La colonia de la abuela sabía
y olía a violetas. Todas las mañanas se sentaba ante el tocador frente a un
espejo ovalado. Deshacía y se volvía hacer aquel moño como un rodete en su
nuca. Como si fuera un ritual, despertaba justo en el momento, en que se ponía
unas gotas tras las orejas y el cuello. Dormía con ella y el sueño olfateaba su
fragancia.
A la hora del desayuno su
aliento denotaba el café con leche, el pan tostado con aceite, ajo picadito y una
pizca de sal, que se acababa de tomar. Ese era su desayuno. Sus manos, en
cambio, sí olían a pan de hogaza y chorizo casero, era por culpa de aquellos
bocadillos gigantes, que cortaba en tres trozos, para el almuerzo del niño.
El sendero que llevaba a la
escuela olía a alfalfa, a boñigas de vaca, a cagarrutas de cabras, a girasoles,
a jaras. Regresaba a comer y desde lejos sabía que el cocido castellano le
estaba esperando y la boca se le hacía agua, pensando en el momento del
pringue. Algo delicioso ese tocino con pan. Los días de fiesta la abuela hacía
bacalao, arroz y patata y de postre, leche frita o natillas que las tomaba con
la cuchara sopera y no con la de postre. Era muy pequeña.
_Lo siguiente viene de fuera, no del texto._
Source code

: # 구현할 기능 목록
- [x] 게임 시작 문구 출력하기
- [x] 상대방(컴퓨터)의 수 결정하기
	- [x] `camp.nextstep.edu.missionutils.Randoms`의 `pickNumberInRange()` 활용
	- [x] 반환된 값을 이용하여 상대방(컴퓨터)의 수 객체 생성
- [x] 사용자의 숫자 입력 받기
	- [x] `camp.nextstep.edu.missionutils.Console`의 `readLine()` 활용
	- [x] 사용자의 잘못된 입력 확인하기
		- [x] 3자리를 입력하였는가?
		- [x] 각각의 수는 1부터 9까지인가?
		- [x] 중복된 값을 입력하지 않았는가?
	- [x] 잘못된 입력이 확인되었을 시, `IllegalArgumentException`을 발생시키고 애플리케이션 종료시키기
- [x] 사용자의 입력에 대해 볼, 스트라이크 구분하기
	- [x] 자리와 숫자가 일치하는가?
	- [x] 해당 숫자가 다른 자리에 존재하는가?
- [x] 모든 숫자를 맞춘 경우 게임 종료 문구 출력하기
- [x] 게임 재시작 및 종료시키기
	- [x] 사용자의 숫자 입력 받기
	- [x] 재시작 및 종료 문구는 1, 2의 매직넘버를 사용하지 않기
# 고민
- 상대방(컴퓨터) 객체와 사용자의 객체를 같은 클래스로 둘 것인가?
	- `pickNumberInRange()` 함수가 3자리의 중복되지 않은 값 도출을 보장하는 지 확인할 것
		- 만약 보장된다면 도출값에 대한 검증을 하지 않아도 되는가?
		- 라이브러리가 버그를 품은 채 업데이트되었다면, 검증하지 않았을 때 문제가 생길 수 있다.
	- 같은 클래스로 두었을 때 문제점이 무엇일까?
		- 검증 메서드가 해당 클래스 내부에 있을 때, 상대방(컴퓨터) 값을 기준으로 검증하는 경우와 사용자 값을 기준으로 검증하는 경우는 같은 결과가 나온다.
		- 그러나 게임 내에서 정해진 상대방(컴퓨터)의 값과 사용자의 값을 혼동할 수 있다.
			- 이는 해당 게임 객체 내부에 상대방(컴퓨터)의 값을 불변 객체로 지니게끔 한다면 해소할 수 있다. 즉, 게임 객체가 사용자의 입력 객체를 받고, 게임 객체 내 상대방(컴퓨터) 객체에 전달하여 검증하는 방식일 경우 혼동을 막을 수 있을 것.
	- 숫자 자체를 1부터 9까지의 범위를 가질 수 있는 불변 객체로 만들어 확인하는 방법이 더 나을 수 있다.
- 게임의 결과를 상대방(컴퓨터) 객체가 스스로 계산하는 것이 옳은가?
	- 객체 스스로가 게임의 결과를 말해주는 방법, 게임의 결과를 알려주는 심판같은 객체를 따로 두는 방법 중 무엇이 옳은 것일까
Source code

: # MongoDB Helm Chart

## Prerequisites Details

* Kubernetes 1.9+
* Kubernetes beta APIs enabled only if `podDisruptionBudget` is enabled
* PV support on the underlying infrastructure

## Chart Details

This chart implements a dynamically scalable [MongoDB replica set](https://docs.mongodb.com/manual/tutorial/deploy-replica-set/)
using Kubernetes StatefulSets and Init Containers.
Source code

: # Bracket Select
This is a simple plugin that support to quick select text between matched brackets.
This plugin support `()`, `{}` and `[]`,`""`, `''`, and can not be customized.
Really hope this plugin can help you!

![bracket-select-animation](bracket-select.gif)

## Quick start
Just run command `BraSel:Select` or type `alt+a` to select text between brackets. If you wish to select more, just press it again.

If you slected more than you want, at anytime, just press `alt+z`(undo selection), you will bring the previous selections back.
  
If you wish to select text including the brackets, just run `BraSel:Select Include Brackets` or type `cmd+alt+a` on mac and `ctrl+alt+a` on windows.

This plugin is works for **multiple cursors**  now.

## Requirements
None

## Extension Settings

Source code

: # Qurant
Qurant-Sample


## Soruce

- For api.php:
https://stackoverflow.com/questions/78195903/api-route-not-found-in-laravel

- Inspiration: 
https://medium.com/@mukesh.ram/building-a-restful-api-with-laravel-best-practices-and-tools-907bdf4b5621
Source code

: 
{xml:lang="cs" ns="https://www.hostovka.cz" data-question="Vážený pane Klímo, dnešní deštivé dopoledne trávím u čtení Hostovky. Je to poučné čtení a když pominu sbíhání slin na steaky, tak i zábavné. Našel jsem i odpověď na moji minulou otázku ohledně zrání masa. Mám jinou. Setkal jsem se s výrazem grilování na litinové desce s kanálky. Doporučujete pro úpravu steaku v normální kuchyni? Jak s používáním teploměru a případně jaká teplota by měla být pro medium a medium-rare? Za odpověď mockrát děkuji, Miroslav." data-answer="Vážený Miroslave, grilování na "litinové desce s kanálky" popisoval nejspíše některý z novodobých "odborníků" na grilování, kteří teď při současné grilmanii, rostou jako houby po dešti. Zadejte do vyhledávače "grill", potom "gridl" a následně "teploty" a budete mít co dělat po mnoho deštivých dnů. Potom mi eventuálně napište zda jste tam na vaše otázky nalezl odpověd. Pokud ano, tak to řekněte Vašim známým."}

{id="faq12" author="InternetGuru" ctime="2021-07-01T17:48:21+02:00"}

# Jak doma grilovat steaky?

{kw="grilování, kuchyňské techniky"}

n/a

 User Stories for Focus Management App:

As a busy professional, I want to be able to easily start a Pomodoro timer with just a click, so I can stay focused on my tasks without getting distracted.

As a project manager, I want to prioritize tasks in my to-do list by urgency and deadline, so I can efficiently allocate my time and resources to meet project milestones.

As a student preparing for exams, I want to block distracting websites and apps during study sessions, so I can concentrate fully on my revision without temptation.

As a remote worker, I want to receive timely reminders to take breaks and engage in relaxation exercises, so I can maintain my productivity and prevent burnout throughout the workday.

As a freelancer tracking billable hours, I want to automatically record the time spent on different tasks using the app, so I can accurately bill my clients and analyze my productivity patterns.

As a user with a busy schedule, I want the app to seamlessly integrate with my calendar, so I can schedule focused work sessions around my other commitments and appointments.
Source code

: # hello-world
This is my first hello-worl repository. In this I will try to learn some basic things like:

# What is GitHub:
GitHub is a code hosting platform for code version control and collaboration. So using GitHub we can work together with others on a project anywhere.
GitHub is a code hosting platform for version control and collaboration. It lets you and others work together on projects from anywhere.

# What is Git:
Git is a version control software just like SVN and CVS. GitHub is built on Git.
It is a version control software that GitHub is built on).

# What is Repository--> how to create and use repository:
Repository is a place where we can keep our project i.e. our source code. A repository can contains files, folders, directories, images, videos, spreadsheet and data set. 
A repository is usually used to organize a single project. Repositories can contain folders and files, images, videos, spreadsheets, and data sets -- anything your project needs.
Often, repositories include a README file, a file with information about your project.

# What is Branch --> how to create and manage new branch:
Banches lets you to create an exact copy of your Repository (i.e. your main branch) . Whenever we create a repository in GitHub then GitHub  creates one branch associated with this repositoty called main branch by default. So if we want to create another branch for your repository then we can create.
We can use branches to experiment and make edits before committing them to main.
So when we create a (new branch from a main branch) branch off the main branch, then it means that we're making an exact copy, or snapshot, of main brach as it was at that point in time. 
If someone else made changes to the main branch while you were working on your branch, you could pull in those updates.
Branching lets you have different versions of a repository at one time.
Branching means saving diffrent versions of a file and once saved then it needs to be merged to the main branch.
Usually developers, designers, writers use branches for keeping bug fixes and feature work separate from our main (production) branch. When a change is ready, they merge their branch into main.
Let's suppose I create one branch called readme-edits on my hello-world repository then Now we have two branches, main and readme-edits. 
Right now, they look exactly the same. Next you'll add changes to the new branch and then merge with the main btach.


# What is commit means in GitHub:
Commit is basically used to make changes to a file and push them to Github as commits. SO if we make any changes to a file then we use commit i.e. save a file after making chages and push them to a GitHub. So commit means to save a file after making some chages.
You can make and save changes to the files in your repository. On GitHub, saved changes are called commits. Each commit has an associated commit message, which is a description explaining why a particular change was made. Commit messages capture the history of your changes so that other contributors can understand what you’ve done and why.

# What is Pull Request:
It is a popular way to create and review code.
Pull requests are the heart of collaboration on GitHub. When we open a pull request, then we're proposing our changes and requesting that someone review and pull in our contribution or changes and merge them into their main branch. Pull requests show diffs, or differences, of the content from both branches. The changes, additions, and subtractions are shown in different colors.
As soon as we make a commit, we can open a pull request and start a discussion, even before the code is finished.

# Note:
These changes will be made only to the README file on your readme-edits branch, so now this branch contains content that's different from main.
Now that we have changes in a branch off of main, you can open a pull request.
Por la tarde, iban en busca
de leña y tenía que colocar muy bien los trozos en la leñera, la abuela pasaba
revista. Los amigos venían en su busca y dando patadas al balón llegaba la hora
de la cena: sopas de ajo y luego en una sartén con un poco de aceite, se
sofreían los garbanzos que habían quedado de la comida. Cuando veía que el pequeño se quedaba con
hambre le hacía una tortilla francesa ‒que no gustaba‒ o un par de huevos
fritos: ‒¡Abuela, qué rico! Luego al calor de la lumbre hacía sus deberes y a
la cama.
Esperaba despierto a que la
abuela viniera a acostarse a su lado. Cuando hacía alguna travesura, lo amenazaba
con que iría a dormir solo a su habitación. Y como por arte de magia volvía a
ser el mejor chico de la aldea. Desde que sus padres murieran, le daba miedo separarse
de la abuela, no se le fuera a ocurrir dejarle solo.
Nunca se durmió antes de que ella
se acostara. Su agua de violetas y el beso de buenas noches eran el preludio
para caer rendido y eso que de niño pensaba que dormir era una pérdida de
tiempo, cuando podría estar jugando en la era, con sus amigos.